Fansipan (VietnamesePhan Xi Păng) is a mountain in Vietnam. The height of the mountain was 3,143 metres (10,312 ft) in 1909, but now the height of the mountain is 3,147.3 metres (10,326 ft). It is the highest mountain in the Indochinese Peninsula (comprising Vietnam, Laos, and Cambodia), hence its nickname “the Roof of Indochina”. It is located in the Lào Cai Province of the Northwest region of Vietnam, 9 km (5.6 mi) southwest of Sa Pa in the Hoang Lien Son mountain range. Administratively, it is shared between Tam Đường district, Lai Châu and Sa Pa town, Lào Cai.

The origin of the name Phan Xi Păng is unclear. The most accepted theory is that it evolved from Hủa Xi Pan (the tottering giant rock) – the name that the locals called the mountain based on its shape. Another theory suggested that the name came from the Hmong people, as it means Azalea Mountain in their language due to the prevalence of azalea and other species of Rhododendron genus on the mountain.[2]

It has also been suggested that the name could have derived from Phan Văn Sơn, a geography official in the Nguyễn dynasty who helped the French to map the area and define the border with China in 1905. Due to the inaccurate local pronunciation, the name generally evolved into Phan Xi Păng.[2]

Fansipan is the tallest mountain in the Hoang Lien Son Range, situated on the border of Lào Cai Province and Lai Châu Province with its peak located on the Lào Cai side. The mountain is part of the Hoàng Liên National Park. It has a topographic prominence of 1,613 metres (5,292 ft), ranking 6th in Vietnam.[1]

Fansipan was formed around 250–260 million years ago, between the Permian period in the Paleozoic era and the Triassic period in the Mesozoic era.[3] The Himalayan orogeny since Late Mesozoic has further uplifted Fansipan and the Hoang Lien Son Range and created the Red River Fault to the east.[4]

Fansipan can be climbed in a steep and fairly strenuous hike. Previously, it took about 5–6 days from Sa Pa to reach Fansipan peak and return. Now the total time is usually only about three days, even two days, or for experts and strong, healthy people, it can be done in one day.

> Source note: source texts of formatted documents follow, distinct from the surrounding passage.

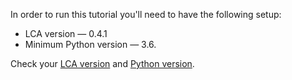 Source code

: In order to run this tutorial you'll need to have the following setup:

- LCA version — 0.4.1
- Minimum Python version — 3.6.

Check your [LCA version](/install#check-lca-version) and [Python version](/install#check-python-version). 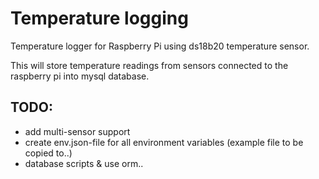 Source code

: # Temperature logging

Temperature logger for Raspberry Pi using ds18b20 temperature sensor.

This will store temperature readings from sensors connected to the raspberry pi into mysql database.


## TODO:
- add multi-sensor support
- create env.json-file for all environment variables (example file to be copied to..)
- database scripts & use orm..
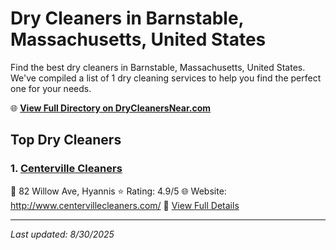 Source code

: # Dry Cleaners in Barnstable, Massachusetts, United States

Find the best dry cleaners in Barnstable, Massachusetts, United States. We've compiled a list of 1 dry cleaning services to help you find the perfect one for your needs.

🌐 **[View Full Directory on DryCleanersNear.com](https://drycleanersnear.com/city/US/Massachusetts/Barnstable)**

## Top Dry Cleaners

### 1. [Centerville Cleaners](https://drycleanersnear.com/dryCleaner/688193c2a2f5b6ba0749a0b7/centerville-cleaners)
📍 82 Willow Ave, Hyannis
⭐ Rating: 4.9/5
🌐 Website: http://www.centervillecleaners.com/
🔗 [View Full Details](https://drycleanersnear.com/dryCleaner/688193c2a2f5b6ba0749a0b7/centerville-cleaners)


---

*Last updated: 8/30/2025*
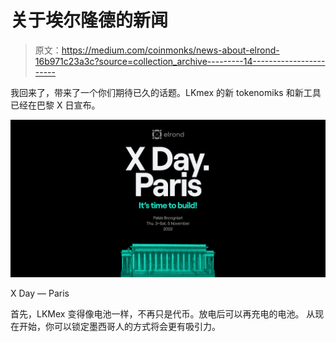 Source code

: # 关于埃尔隆德的新闻

> 原文：<https://medium.com/coinmonks/news-about-elrond-16b971c23a3c?source=collection_archive---------14----------------------->

我回来了，带来了一个你们期待已久的话题。LKmex 的新 tokenomiks 和新工具已经在巴黎 X 日宣布。

![](img/9c50df25ae7beacf7e65c5e72bbee23a.png)

X Day — Paris

首先，LKMex 变得像电池一样，不再只是代币。放电后可以再充电的电池。
从现在开始，你可以锁定墨西哥人的方式将会更有吸引力。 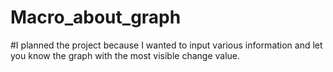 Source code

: # Macro_about_graph
#I planned the project because I wanted to input various information and let you know the graph with the most visible change value.

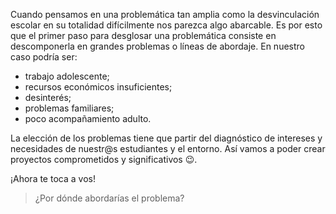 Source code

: Cuando pensamos en una problemática tan amplia como la desvinculación escolar en su totalidad difícilmente nos parezca algo abarcable. Es por esto que el primer paso para desglosar una problemática consiste en descomponerla en grandes problemas o líneas de abordaje.  En nuestro caso podría ser:

* trabajo adolescente;
* recursos económicos insuficientes;
* desinterés;
* problemas familiares;
* poco acompañamiento adulto.

La elección de los problemas tiene que partir del diagnóstico de intereses y necesidades de nuestr@s estudiantes y el entorno. Así vamos a poder crear proyectos comprometidos y significativos :wink:.

¡Ahora te toca a vos! 

> ¿Por dónde abordarías el problema?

Tour companies in the area will arrange hikes to the summit taking from one to three days. Most recommend taking the two or three-day options, and few guides will take tourists on a round trip in a single day.[5]

A very small village is located at around 1,500 m (4,920 ft) where accommodation and food is offered. Further up, at 2,800 m (9,190 ft), is an overnight camp. Most booked trips include the use of these facilities in their price should they be required.

A cable car to the peak of Fansipan was inaugurated on February 2, 2016.[6] The gondola lift departs from a terminal in Muong Hoa Valley near Sa Pa and takes 20 minutes to arrive at the summit. The service holds two Guinness World Records for the longest non-stop three-rope cable car in the world, spanning 6.3 km (3.9 mi), and the greatest elevation difference by a non-stop three-roped cable car for the 1,410 m (4,626 ft) difference in elevation between the termini.[7] Currently, there are also climbing trains that help climbers get past the walking stairs. Round-trip cable fare is VND 700,000 and round-trip climbing train is VND 150,000. There are discounts for students.[8]